# Longmire cancelled - Studio offering to other networks



## dpeters11 (May 30, 2007)

http://deadline.com/2014/08/longmire-cancelled-by-ae-will-be-shopped-elsewhere-826379/

I wonder if this is one that will go to online?


----------



## say-what (Dec 14, 2006)

I liked the show. Maybe they'll have some luck finding a new home.


----------



## oldschoolecw (Jan 25, 2007)

Terrible news,

Please NetFlix, pickup this truly great show


----------



## Supramom2000 (Jun 21, 2007)

oldschoolecw said:


> Terrible news,
> 
> Please NetFlix, pickup this truly great show


Totally agree!! Love this show!!!!


----------



## phrelin (Jan 18, 2007)

I would have to say that if Netflix picked it up, they would finally get me to subscribe. I really don't see how A&E could be losing money on this. As noted in The Hollywood Reporter (_*emphasis*_ added): "Sources confirm to _THR_ that the series - _*the No. 1 scripted show in A&E's history*_ - will be shopped to other networks."


----------



## dpeters11 (May 30, 2007)

It seems they are cutting back on the scripted shows, going more for unscripted.


----------



## yosoyellobo (Nov 1, 2006)

dpeters11 said:


> It seems they are cutting back on the scripted shows, going more for unscripted.


I would not mind more unscripted shows. It would make cutting the cord easer.


----------



## TomCat (Aug 31, 2002)

dpeters11 said:


> It seems they are cutting back on the scripted shows, going more for unscripted.


Nothng on A&E has ever rung my bell. Give me a million bucks, I couldn't tell you the channel number if you spotted me a range of plus or minus 50. Not in my custom guide, that's for sure.

I pay for about 250 channels, and never watch more than about 17, and there is still more than I can keep up with that is worth watching, which makes the mind boggle as to how much isn't.

So, not seeing this show other than the pilot, I can't rule on whether it was that good or not, but this I do know, there are a couple of ABC comedies that have been cancelled that would make a ton more sense going to Netflix than this.


----------



## inkahauts (Nov 13, 2006)

Great show. People in charge do this stuff to top rated shows and I laugh. Heck USA or maybe better tnt should pick it up. 

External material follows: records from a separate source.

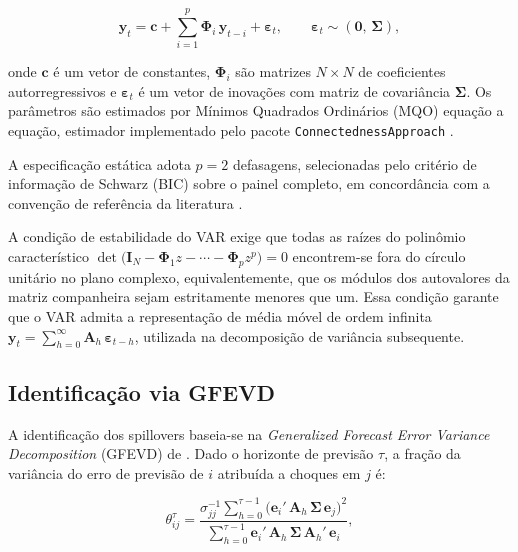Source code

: \documentclass[12pt, a4paper, oneside, english, brazil]{abntex2}
\begin{document}
\begin{equation}
  \mathbf{y}_t
    = \mathbf{c}
    + \sum_{i=1}^{p} \boldsymbol{\Phi}_i\,\mathbf{y}_{t-i}
    + \boldsymbol{\varepsilon}_t,
  \qquad
  \boldsymbol{\varepsilon}_t \sim (\mathbf{0},\,\boldsymbol{\Sigma}),
  \label{eq:var}
\end{equation}

\noindent onde $\mathbf{c}$ é um vetor de constantes, $\boldsymbol{\Phi}_i$ são matrizes
$N \times N$ de coeficientes autorregressivos e $\boldsymbol{\varepsilon}_t$ é um vetor
de inovações com matriz de covariância $\boldsymbol{\Sigma}$. Os parâmetros são estimados
por Mínimos Quadrados Ordinários (MQO) equação a equação, estimador implementado pelo pacote
\texttt{ConnectednessApproach} \parencite{gabauer2022}.

A especificação estática adota $p = 2$ defasagens, selecionadas pelo
critério de informação de Schwarz (BIC) sobre o painel completo, em
concordância com a convenção de referência da literatura
\parencite{diebold2009, diebold2012}. 

A condição de estabilidade do VAR exige que todas as raízes do polinômio característico
$\det\!\bigl(\mathbf{I}_N - \boldsymbol{\Phi}_1 z - \cdots - \boldsymbol{\Phi}_p
z^p\bigr) = 0$ encontrem-se fora do círculo unitário no plano complexo,
equivalentemente, que os módulos dos autovalores da matriz companheira sejam estritamente
menores que um. Essa condição garante que o VAR admita a representação de média móvel de
ordem infinita $\mathbf{y}_t = \sum_{h=0}^{\infty} \mathbf{A}_h\,\boldsymbol{\varepsilon}_{t-h}$,
utilizada na decomposição de variância subsequente.

\subsection*{Identificação via GFEVD}

A identificação dos spillovers baseia-se na \textit{Generalized Forecast Error Variance
Decomposition} (GFEVD) de \textcite{pesaran1998}. Dado o horizonte de previsão $\tau$, a
fração da variância do erro de previsão de $i$ atribuída a choques em $j$ é:

\begin{equation}
  \theta^{\tau}_{ij}
    = \frac{
        \sigma_{jj}^{-1}
        \displaystyle\sum_{h=0}^{\tau-1}
        \bigl(\mathbf{e}_i'\,\mathbf{A}_h\,\boldsymbol{\Sigma}\,\mathbf{e}_j\bigr)^{2}
      }{
        \displaystyle\sum_{h=0}^{\tau-1}
        \mathbf{e}_i'\,\mathbf{A}_h\,\boldsymbol{\Sigma}\,\mathbf{A}_h'\,\mathbf{e}_i
      },
  \label{eq:gfevd}
\end{equation}
\end{document}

Sent from my iPhone using Tapatalk


----------



## Drucifer (Feb 12, 2009)

Liked the show and its characters. 

Hope it finds a home on USA or TNT or some other big cable channel.


----------



## dpeters11 (May 30, 2007)

TomCat said:


> Nothng on A&E has ever rung my bell. Give me a million bucks, I couldn't tell you the channel number if you spotted me a range of plus or minus 50. Not in my custom guide, that's for sure.
> 
> I pay for about 250 channels, and never watch more than about 17, and there is still more than I can keep up with that is worth watching, which makes the mind boggle as to how much isn't.
> 
> So, not seeing this show other than the pilot, I can't rule on whether it was that good or not, but this I do know, there are a couple of ABC comedies that have been cancelled that would make a ton more sense going to Netflix than this.


I actually don't watch Longmire, but Bates Motel is actually quite good. There are times a show has to get past a few episodes for the actors to really get comfortable with the character etc. Heck, Star Trek Next Gen didn't really get good until the third season.


----------



## lugnutathome (Apr 13, 2009)

This just blows goats.

Great show! Was developing into something that could have led into a final season or could have continued.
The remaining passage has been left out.